Physiological pain indicators (Heart rate)	Baseline, 30 seconds after speculum insertion, 1-minute and 5-minutes post-procedure	Changes in heart rate (beats per minute) will be measured as physiological correlates of pain. Data will be collected before, during, and after the procedure.
Pain recovery following ROP screening	End of procedure, 1-minute and 5-minutes post-procedure	PIPP-R scores will be used to evaluate pain recovery immediately at procedure end, and at 1- and 5-minutes post-procedure. This will assess the time course of pain resolution.
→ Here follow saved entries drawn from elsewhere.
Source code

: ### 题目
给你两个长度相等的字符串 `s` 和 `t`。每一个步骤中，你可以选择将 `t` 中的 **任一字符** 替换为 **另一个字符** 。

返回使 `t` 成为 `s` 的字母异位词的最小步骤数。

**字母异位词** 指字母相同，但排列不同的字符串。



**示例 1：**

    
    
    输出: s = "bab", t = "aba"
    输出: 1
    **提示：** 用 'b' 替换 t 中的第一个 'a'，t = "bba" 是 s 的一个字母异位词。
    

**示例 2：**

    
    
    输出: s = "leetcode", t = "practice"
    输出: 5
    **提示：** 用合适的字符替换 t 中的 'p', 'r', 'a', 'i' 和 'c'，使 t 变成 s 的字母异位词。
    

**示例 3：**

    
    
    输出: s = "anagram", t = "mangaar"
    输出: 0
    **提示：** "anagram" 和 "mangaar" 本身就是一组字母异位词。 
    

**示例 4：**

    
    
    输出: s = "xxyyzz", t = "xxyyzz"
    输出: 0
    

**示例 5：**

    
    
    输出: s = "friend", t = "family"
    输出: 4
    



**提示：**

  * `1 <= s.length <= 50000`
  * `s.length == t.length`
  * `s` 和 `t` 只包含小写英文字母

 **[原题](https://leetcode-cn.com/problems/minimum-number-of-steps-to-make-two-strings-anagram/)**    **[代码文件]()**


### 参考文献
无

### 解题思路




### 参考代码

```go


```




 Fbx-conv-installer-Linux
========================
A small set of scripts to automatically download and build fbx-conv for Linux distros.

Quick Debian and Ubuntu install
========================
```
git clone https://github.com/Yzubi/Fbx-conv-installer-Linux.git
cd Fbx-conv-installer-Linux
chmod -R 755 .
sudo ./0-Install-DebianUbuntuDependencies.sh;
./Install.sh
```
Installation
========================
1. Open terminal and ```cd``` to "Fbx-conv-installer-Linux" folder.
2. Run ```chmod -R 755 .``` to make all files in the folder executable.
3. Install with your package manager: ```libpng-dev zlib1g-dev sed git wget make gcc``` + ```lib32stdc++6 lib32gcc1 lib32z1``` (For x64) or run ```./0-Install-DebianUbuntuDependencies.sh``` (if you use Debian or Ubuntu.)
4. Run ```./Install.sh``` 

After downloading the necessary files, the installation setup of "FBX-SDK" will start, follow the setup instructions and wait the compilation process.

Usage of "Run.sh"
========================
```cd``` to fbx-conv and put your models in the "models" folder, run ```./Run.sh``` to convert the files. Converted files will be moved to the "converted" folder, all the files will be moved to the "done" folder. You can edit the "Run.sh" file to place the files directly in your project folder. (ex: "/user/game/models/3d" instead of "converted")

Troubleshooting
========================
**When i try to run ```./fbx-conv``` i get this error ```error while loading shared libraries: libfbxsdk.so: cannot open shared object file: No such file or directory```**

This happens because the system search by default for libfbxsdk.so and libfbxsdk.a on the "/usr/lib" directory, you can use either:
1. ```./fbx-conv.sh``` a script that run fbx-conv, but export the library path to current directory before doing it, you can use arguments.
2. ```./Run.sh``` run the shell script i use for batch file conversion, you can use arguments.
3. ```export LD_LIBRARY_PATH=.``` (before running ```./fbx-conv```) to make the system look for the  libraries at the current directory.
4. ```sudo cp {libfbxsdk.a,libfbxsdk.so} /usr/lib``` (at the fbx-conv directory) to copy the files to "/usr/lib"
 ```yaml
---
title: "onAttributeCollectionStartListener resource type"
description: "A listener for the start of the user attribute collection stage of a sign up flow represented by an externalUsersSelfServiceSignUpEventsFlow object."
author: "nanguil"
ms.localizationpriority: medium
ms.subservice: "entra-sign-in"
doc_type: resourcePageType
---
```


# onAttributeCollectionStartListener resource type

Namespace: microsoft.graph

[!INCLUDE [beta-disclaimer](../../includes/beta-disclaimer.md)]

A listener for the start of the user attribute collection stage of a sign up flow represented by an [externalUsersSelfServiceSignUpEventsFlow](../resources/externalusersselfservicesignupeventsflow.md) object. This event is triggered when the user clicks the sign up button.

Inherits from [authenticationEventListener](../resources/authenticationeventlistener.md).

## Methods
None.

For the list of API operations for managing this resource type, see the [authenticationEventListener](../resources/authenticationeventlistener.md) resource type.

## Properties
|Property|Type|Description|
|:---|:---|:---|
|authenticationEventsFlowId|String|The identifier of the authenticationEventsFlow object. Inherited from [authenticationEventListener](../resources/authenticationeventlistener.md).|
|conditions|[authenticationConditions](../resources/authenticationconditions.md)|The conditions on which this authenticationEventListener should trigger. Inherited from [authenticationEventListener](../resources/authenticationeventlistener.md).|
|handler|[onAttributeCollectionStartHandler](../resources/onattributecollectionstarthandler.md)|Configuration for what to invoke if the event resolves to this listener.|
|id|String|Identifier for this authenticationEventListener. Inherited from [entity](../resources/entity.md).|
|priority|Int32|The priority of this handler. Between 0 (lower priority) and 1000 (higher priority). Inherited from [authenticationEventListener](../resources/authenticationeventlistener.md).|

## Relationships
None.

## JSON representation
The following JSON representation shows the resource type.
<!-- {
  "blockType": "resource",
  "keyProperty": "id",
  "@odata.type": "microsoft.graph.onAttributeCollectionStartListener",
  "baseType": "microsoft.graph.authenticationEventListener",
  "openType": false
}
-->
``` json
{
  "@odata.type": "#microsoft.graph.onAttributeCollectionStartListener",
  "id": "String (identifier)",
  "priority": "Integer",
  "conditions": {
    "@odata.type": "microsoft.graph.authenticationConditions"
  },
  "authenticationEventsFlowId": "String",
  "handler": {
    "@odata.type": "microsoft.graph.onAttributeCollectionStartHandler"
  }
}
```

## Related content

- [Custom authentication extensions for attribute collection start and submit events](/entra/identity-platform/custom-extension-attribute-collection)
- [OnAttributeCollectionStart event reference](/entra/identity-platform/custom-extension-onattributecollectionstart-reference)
Cry time during and after procedure	During and after the ROP screening procedure	Total cry time and first cry duration (in seconds) will be measured from video recordings of the procedure, assessed by trained, blinded coders.
Adverse events related to intervention	During procedure and up to 4 hours post-intervention	Safety will be evaluated by monitoring predefined adverse events such as apnea, bradycardia, hypotension, chest rigidity, desaturation, feeding intolerance, need for airway support, and inadequate pupil dilation.
Physiological pain indicators (RR)	Baseline, 30 seconds after speculum insertion, 1-minute and 5-minutes post-procedure	Changes in respiratory rate (breaths per minute) will be measured as physiological correlates of pain. Data will be collected before, during, and after the procedure.
Physiological pain indicators (blood pressure)	Baseline, 30 seconds after speculum insertion, 1-minute and 5-minutes post-procedure	Changes in blood pressure (mmHg) will be measured as physiological correlates of pain. Data will be collected before, during, and after the procedure.
Physiological pain indicators (Oxygen saturation)	Baseline, 30 seconds after speculum insertion, 1-minute and 5-minutes post-procedure	Changes in oxygen saturation (SpO₂) will be measured as physiological correlates of pain. Data will be collected before, during, and after the procedure.